I sold off a BUNCH of Yonguo YN622C transceivers to go pure Canon.  You'd think, with what they charge, it'd work flawlessly!  So far so good with channel 15. I guess I'll try Godox if this doesn't hold (which is no panacea as all systems seem to be affected to some degree).


And I thought I tried everything. Never thought of wifi analyzer. Thanks for that


As someone who was experiencing dropped links on a regular basis, I believe my issue has been resolved (at least to my satisfaction). As I’ve indicated in another post (above), I read forums of other 2.4 GHZ triggers (Godox, etc.) and came to the conclusion that RF interface in the channels was causing drops. So I used a Wi-Fi analyzer for Android phones (WiFiman is free, good and ad free) and saw interference where the RT scan didn’t. I set the channel manually and my drops almost disappeared – almost (from 1 to 2 every 30 minutes to 0 to 1 every two hours).

I now use channel 15.

But then I got to thinking about the ID because I was using a custom one (0333). In other systems that have IDs – so you can “uniqueify” your setup – you have at most 100 to chose from (0-99, typically). But Canon’s RT system has 10,000 – 0000 to 9999. That’s a lot of IDs! And each ID must have a unique radio frequency assigned to it. Speculating, I think that the gap between frequencies is tiny and, therefore, the fault tolerance low: RF interference is far more likely to affect these IDs than the channels.

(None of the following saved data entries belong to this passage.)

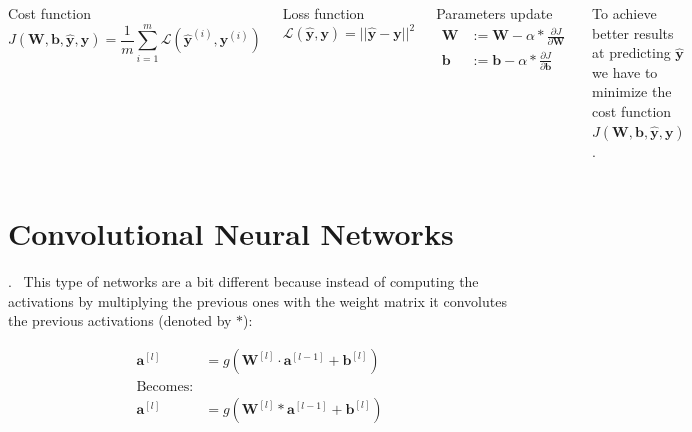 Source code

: \documentclass[xcolor={x11names, table}, compress]{beamer}
\newcommand{\insertsec}{\thesection.~\insertsection}
\begin{document}
\begin{frame}
    \begin{columns}
        \begin{block}{Cost function}
            $$
            J(\bm{W}, \bm{b}, \hat{\bm{y}}, \bm{y}) = 
            \frac{1}{m} \sum_{i=1}^{m} \mathcal{L}(\hat{\bm{y}}^{(i)}, \bm{y}^{(i)})
            $$
        \end{block}
        \begin{block}{Loss function}
            $$
            \mathcal{L}(\hat{\bm{y}}, \bm{y}) = ||\hat{\bm{y}} - \bm{y}||^2
            $$
        \end{block}
        \begin{block}{Parameters update}
            \begin{align*}
            \bm{W} &:= \bm{W} - \alpha*\frac{\partial J}{\partial \bm{W}} \\
            \bm{b} &:= \bm{b} - \alpha*\frac{\partial J}{\partial \bm{b}}
            \end{align*}
        \end{block}
        To achieve better results at predicting $\hat{\bm{y}}$ 
        we have to minimize the cost function $J(\bm{W}, \bm{b}, \hat{\bm{y}}, \bm{y})$.
    \end{columns}
\end{frame}

\section{Convolutional Neural Networks}
\begin{frame}{\insertsec}
    This type of networks are a bit different because instead of computing the activations by
    multiplying the previous ones with the weight matrix it convolutes the previous activations 
    (denoted by $*$):
    
    \begin{align*}
        \bm{a}^{[l]} &= g(\bm{W}^{[l]}\cdot \bm{a}^{[l - 1]} + \bm{b}^{[l]}) \\
        \text{Becomes:} \\
        \bm{a}^{[l]} &= g(\bm{W}^{[l]} * \bm{a}^{[l-1]} + \bm{b}^{[l]})
    \end{align*}
\end{frame}
\end{document}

So I set my ID to 0000 and repeated the test and had zero drops in two hours. I ran the test again using 9999 and once again had zero drops in two hours. I believe using the extremes of the ID range bookends the fault to just one direction, up only (if using 0000) or down only (if using 9999). If this is true, this single change may reduce drops by 50%!

I now use ID 9999.

Since making these changes, testing for hours yesterday (and even today), I have not experienced a single drop. My 430s x 4 have gone to sleep (1 hour setting) and awakened successfully (using the ST-E3-RT (v1)), ran out of juice (FYI: I’m using rechargeables), or lost – and regained – link.

I’m happy.

As for Canon, there’s really not much they can do, except maybe reduce the number of IDs (why 10,000?). When they created the RT system (2012), there was a lot less interference and the FCC mandates that devices must accept any interference received, including interference that may cause undesired operation. And rest assured that the “others” have drops and misfires as well so changing to another 2.4 GHZ trigger system isn't really, “The Solution.”